▶ Task description:
When a line of the records contains "required", copy it.

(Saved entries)
══════════

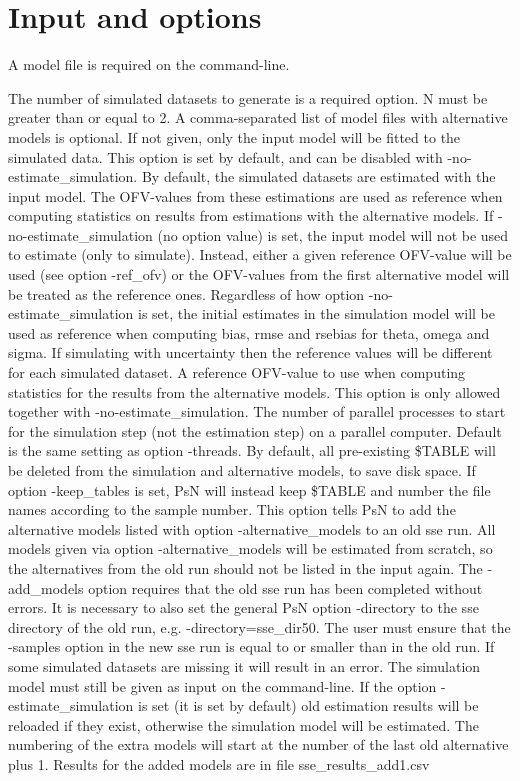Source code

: \section{Input and options}
A model file is required on the command-line.
\begin{optionlist}
The number of simulated datasets to generate is a required option. N must be greater than or equal to 2. 
\nextopt
{}
A comma-separated list of model files with alternative models is optional. If not given, only the input model will be fitted to the simulated data. 
\nextopt
{}
This option is set by default, and can be disabled with -no-estimate\_simulation. By default, the simulated datasets are estimated with the input model. The OFV-values from these estimations are used as reference when computing statistics on results from estimations with the alternative models. If -no-estimate\_simulation (no option value) is set, the input model will not be used to estimate (only to simulate). Instead, either a given reference OFV-value will be used (see option -ref\_ofv) or the OFV-values from the first alternative model will be treated as the reference ones. Regardless of how option -no-estimate\_simulation is set, the initial estimates in the simulation model will be used as reference when computing bias, rmse and rsebias for theta, omega and sigma. If simulating with uncertainty then the reference values will be different for each simulated dataset. 
\nextopt
{}
A reference OFV-value to use when computing statistics for the results from the alternative models. This option is only allowed together with -no-estimate\_simulation. 
\nextopt
{}
The number of parallel processes to start for the simulation step (not the estimation step) on a parallel computer. Default is the same setting as option -threads. 
\nextopt
{}
By default, all pre-existing \$TABLE will be deleted from the simulation and alternative models, to save disk space. If option -keep\_tables is set, 
PsN will instead keep \$TABLE and number the file names according to the sample number.
\nextopt
{}
This option tells PsN to add the alternative models listed with option -alternative\_models to an old sse run. All models given via option -alternative\_models will be estimated from scratch, so the alternatives from the old run should not be listed in the input again. The -add\_models option requires that the old sse run has been completed without errors. It is necessary to also set the general PsN option -directory to the sse directory of the old run,       e.g. -directory=sse\_dir50. The user must ensure that the -samples option in the new sse run is equal to or smaller than in the old run. If some simulated datasets are missing it will result in an error.       The simulation model must still be given as input on the command-line. If the option -estimate\_simulation is set (it is set by default) old estimation results will be reloaded if they exist, otherwise the simulation model will be estimated. The numbering of the extra models will start at the number of the last old alternative plus 1. Results for the added models are in file sse\_results\_add1.csv 

\end{optionlist}
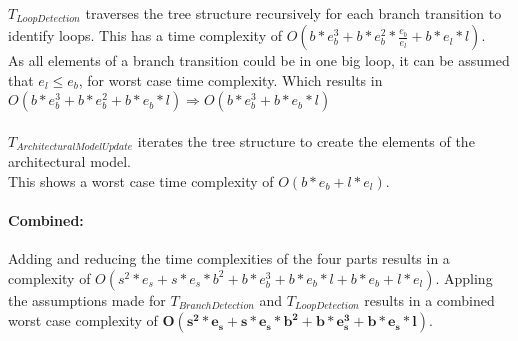 \documentclass[10pt,a4paper]{article}
\begin{document}
	\\
	$T_{LoopDetection}$ traverses the tree structure recursively for each branch transition to identify loops. This has a time complexity of $O(b*e_b^{3} + b*e_b^{2}*\frac{e_b}{e_l} + b*e_l*l)$.\\
	As all elements of a branch transition could be in one big loop, it can be assumed that $e_l \leq e_b$, for worst case time complexity. Which results in $O(b*e_b^{3} + b*e_b^{2} + b*e_b*l) \Rightarrow O(b*e_b^{3} + b*e_b*l)$\\
	\\
	$T_{ArchitecturalModelUpdate}$ iterates the tree structure to create the elements of the architectural model.\\
	This shows a worst case time complexity of $O(b*e_b + l*e_l)$.
	
	\paragraph{Combined:}
	Adding and reducing the time complexities of the four parts results in a complexity of $O(s^2*e_s + s*e_s*b^2 + b*e_b^{3} + b*e_b*l + b*e_b + l*e_l)$. Appling the assumptions made for $T_{BranchDetection}$ and $T_{LoopDetection}$ results in a combined worst case complexity of $\mathbf{O(s^2*e_s + s*e_s*b^2 + b*e_s^{3} + b*e_s*l)}$.
	
\end{document}
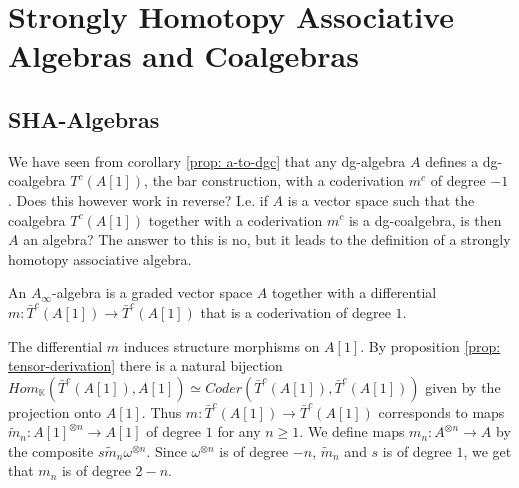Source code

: \documentclass[../thesis.tex]{subfiles}
\begin{document}


    \section{Strongly Homotopy Associative Algebras and Coalgebras}\label{sec: 1.3}
    \subsection{SHA-Algebras}
        We have seen from corollary \ref{prop: a-to-dgc} that any dg-algebra $A$ defines a dg-coalgebra $T^c(A[1])$, the bar construction, with a coderivation $m^c$ of degree $-1$. Does this however work in reverse? I.e. if $A$ is a vector space such that the coalgebra $T^c(A[1])$ together with a coderivation $m^c$ is a dg-coalgebra, is then $A$ an algebra? The answer to this is no, but it leads to the definition of a strongly homotopy associative algebra.

        \begin{definition}
            An $A_\infty$-algebra is a graded vector space $A$ together with a differential $m:\bar{T}^c(A[1])\rightarrow\bar{T}^c(A[1])$ that is a coderivation of degree $1$.
        \end{definition}

        The differential $m$ induces structure morphisms on $A[1]$. By proposition \ref{prop: tensor-derivation} there is a natural bijection $Hom_\mathbb{K}(\bar{T}^c(A[1]),A[1])\simeq Coder(\bar{T}^c(A[1]),\bar{T}^c(A[1]))$ given by the projection onto $A[1]$. Thus $m:\bar{T}^c(A[1])\rightarrow\bar{T}^c(A[1])$ corresponds to maps $\widetilde{m}_n:A[1]^{\otimes n}\rightarrow A[1]$ of degree $1$ for any $n\geq 1$. We define maps $m_n : A^{\otimes n}\rightarrow A$ by the composite $s\widetilde{m}_n \omega^{\otimes n}$. Since $\omega^{\otimes n}$ is of degree $-n$, $\widetilde{m}_n$ and $s$ is of degree $1$, we get that $m_n$ is of degree $2-n$.
        \begin{center}
        \end{center}
\end{document}
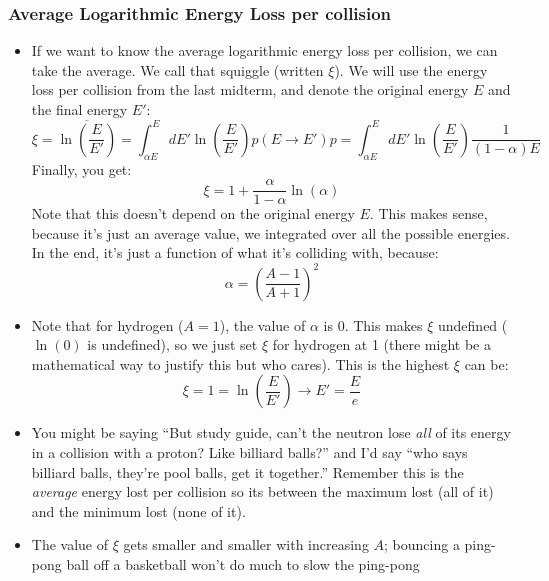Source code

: \documentclass[letter]{article}
\begin{document}
\subsubsection{Average Logarithmic Energy Loss per collision}

\begin{itemize}

\item If we want to know the average logarithmic energy loss per
  collision, we can take the average. We call that squiggle (written
  $\xi$). We will use the energy loss per collision from the last
  midterm, and denote the original energy $E$ and the final energy
  $E'$:
  \begin{equation*}
    \xi = \overline{\ln\left(\frac{E}{E'}\right)} =
    \int^E_{\alpha{}E}dE'\ln\left(\frac{E}{E'}\right)p(E\to{}E')p = \int^E_{\alpha{}E}dE'\ln\left(\frac{E}{E'}\right)\frac{1}{(1-\alpha)E}
  \end{equation*}
Finally, you get:
\begin{equation*}
  \xi = 1+\frac{\alpha}{1-\alpha}\ln(\alpha)
\end{equation*}
Note that this doesn't depend on the original energy $E$. This makes
sense, because it's just an average value, we integrated over all the
possible energies. In the end, it's just a function of what it's
colliding with, because:
\begin{equation*}
  \alpha = \left(\frac{A-1}{A+1}\right)^2
\end{equation*}
\cite[Lec. 9]{lecture}
\item Note that for hydrogen ($A=1$), the value of $\alpha$ is 0. This
  makes $\xi$ undefined ($\ln(0)$ is undefined), so we just set $\xi$
  for hydrogen at 1 (there might be a mathematical way to justify this
  but who cares). This is the highest $\xi$ can be:
  \begin{equation*}
    \xi = 1 = \ln\left(\frac{E}{E'}\right) \to E'=\frac{E}{e}
  \end{equation*}
\item You might be saying ``But study guide, can't the neutron lose
  \textit{all} of its energy in a collision with a proton? Like
  billiard balls?'' and I'd say ``who says billiard balls, they're
  pool balls, get it together.'' Remember this is the \textit{average} energy lost per
  collision so its between the maximum lost (all of it) and the
  minimum lost (none of it).
\item The value
  of $\xi$ gets smaller and smaller with increasing $A$; bouncing a
  ping-pong ball off a basketball won't do much to slow the ping-pong

\end{itemize}
\end{document}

══════════

▶ Solution to this problem:
A model file is required on the command-line.
The number of simulated datasets to generate is a required option. N must be greater than or equal to 2. 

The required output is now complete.